WORK TO COMPLETE = Please reproduce, exactly and with nothing else, every line from the one containing "return ImmutableSet.of();" through the last line of the records below.

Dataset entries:
****
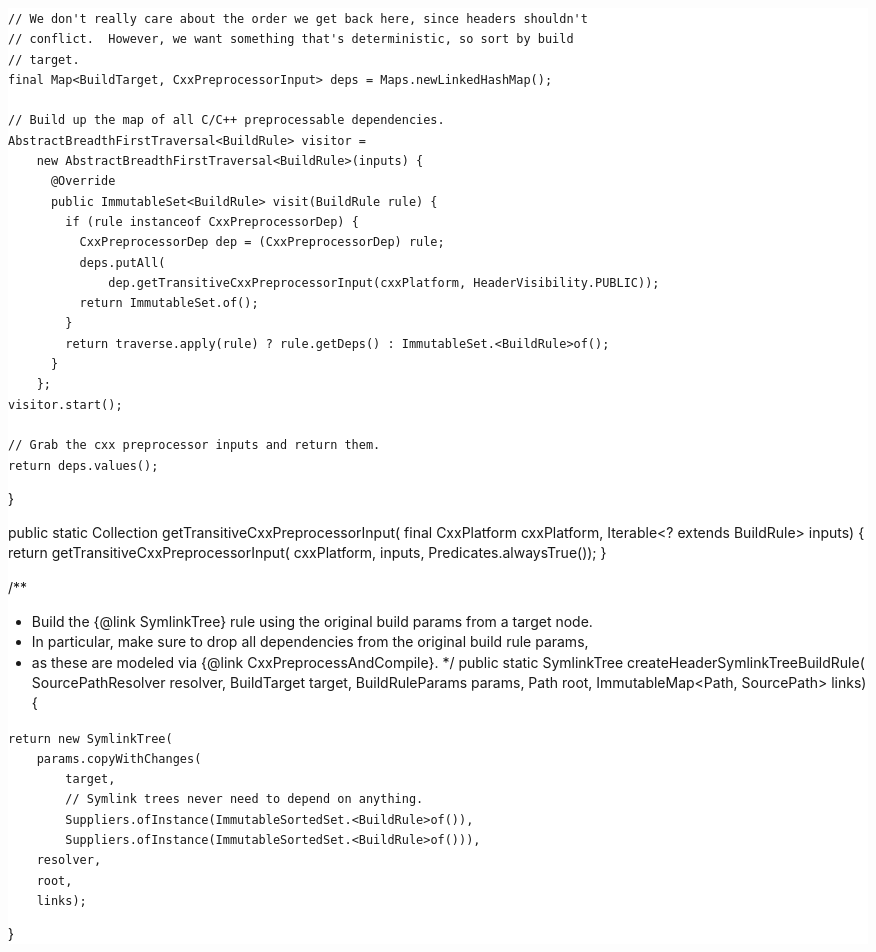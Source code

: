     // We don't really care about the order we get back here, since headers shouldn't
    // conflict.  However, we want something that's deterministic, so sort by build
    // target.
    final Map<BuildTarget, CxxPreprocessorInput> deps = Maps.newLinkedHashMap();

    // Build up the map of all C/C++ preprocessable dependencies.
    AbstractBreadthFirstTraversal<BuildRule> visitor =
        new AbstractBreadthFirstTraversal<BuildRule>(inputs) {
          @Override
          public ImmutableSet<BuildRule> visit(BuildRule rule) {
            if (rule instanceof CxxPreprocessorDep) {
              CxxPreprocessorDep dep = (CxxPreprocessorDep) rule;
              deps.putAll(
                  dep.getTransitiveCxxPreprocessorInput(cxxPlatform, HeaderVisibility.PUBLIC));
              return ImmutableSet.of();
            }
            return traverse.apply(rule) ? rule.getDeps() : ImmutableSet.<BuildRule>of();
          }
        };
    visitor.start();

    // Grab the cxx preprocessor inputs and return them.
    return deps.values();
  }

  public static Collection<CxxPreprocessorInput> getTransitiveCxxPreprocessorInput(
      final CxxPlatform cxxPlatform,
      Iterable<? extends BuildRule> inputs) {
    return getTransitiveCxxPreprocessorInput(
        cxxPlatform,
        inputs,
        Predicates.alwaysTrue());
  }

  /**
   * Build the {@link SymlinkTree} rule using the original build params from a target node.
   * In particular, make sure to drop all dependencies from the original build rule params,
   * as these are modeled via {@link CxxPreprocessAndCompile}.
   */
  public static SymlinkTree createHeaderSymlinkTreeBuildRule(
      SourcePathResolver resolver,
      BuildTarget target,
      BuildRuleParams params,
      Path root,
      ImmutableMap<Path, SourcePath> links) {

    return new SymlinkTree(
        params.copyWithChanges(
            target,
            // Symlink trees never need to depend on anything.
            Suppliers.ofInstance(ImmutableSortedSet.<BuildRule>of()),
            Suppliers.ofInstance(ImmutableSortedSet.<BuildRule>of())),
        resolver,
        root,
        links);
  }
****
ANSWER TO THIS TASK =
              return ImmutableSet.of();
            }
            return traverse.apply(rule) ? rule.getDeps() : ImmutableSet.<BuildRule>of();
          }
        };
    visitor.start();

    // Grab the cxx preprocessor inputs and return them.
    return deps.values();
  }

  public static Collection<CxxPreprocessorInput> getTransitiveCxxPreprocessorInput(
      final CxxPlatform cxxPlatform,
      Iterable<? extends BuildRule> inputs) {
    return getTransitiveCxxPreprocessorInput(
        cxxPlatform,
        inputs,
        Predicates.alwaysTrue());
  }

  /**
   * Build the {@link SymlinkTree} rule using the original build params from a target node.
   * In particular, make sure to drop all dependencies from the original build rule params,
   * as these are modeled via {@link CxxPreprocessAndCompile}.
   */
  public static SymlinkTree createHeaderSymlinkTreeBuildRule(
      SourcePathResolver resolver,
      BuildTarget target,
      BuildRuleParams params,
      Path root,
      ImmutableMap<Path, SourcePath> links) {

    return new SymlinkTree(
        params.copyWithChanges(
            target,
            // Symlink trees never need to depend on anything.
            Suppliers.ofInstance(ImmutableSortedSet.<BuildRule>of()),
            Suppliers.ofInstance(ImmutableSortedSet.<BuildRule>of())),
        resolver,
        root,
        links);
  }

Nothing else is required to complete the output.